Alaska ferry system considers raising rates

The Alaska Marine Highway System is considering raising its rates for traveling aboard the state’s ferries in order to deal with a pared down operating budget approved by lawmakers this spring.

Officials informed the state’s public advisory board this week that the ferry system will end its discount program, according to a story in the May 23 Kodiak Daily Mirror.

“We are actively looking at our tariff system; we feel it is not a fair and equitable system in a lot of areas,” said Richard Leary, the ferry system’s business manager.

The ferry system’s tariff structure last changed in 2007. Leary said the state is considering hiring a consultant to redraw it. Tariff is the term applied for every fee the ferry system charges, from passenger tickets to freight shipments.

In April, lawmakers approved a $162.6 million operating budget for the ferry system, which is 3.1 percent less than what was proposed by Gov. Sean Parnell. To make ends meet, the ferry system has proposed cutting service in Southeast starting early next year and raising revenue by altering rates.

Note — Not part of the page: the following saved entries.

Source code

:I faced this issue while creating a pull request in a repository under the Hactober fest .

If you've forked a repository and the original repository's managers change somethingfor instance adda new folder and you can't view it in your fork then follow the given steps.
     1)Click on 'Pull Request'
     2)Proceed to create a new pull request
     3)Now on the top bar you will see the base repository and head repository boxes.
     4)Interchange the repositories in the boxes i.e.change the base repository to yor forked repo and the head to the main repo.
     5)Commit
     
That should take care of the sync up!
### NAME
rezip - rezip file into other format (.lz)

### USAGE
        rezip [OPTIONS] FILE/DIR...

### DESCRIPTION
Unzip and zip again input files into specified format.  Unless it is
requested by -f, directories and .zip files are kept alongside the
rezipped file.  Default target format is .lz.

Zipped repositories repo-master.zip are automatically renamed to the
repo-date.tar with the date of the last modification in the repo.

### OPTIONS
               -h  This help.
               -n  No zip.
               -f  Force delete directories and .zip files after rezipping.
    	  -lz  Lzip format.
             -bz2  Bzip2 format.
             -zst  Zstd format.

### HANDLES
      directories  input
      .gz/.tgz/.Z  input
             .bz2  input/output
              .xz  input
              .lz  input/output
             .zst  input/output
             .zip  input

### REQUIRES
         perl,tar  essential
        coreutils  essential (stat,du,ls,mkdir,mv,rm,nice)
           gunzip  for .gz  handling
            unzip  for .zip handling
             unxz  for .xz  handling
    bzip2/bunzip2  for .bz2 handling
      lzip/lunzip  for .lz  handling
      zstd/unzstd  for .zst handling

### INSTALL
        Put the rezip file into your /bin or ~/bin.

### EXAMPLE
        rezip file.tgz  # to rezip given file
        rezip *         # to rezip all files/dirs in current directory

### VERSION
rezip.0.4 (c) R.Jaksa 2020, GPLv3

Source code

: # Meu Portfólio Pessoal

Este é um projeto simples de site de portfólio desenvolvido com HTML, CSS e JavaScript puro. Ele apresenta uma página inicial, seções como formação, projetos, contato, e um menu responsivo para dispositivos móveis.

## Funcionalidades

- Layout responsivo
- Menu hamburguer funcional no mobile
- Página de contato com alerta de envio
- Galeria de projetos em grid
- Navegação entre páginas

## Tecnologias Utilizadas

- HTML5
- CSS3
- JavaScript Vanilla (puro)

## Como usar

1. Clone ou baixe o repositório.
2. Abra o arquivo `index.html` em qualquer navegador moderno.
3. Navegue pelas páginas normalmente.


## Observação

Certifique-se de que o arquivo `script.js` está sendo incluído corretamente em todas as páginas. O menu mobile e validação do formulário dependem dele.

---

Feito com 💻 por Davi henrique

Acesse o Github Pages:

Two discount programs also will end. They are the summer “driver goes free” program and the 30 percent winter round-trip discount. Ending the two programs, which are frequently used on the Kodiak-Homer route, will save the state about $1 million per year.

The ferry system has proposed cutting service in Southeast starting early next year. Trimming service in Southeast will save an estimated $2.7 million.

The ferry system is seeking other savings by ending distribution of its printed schedule in favor of online-only posting. The switch will save an additional $40,000 per year, the state estimates.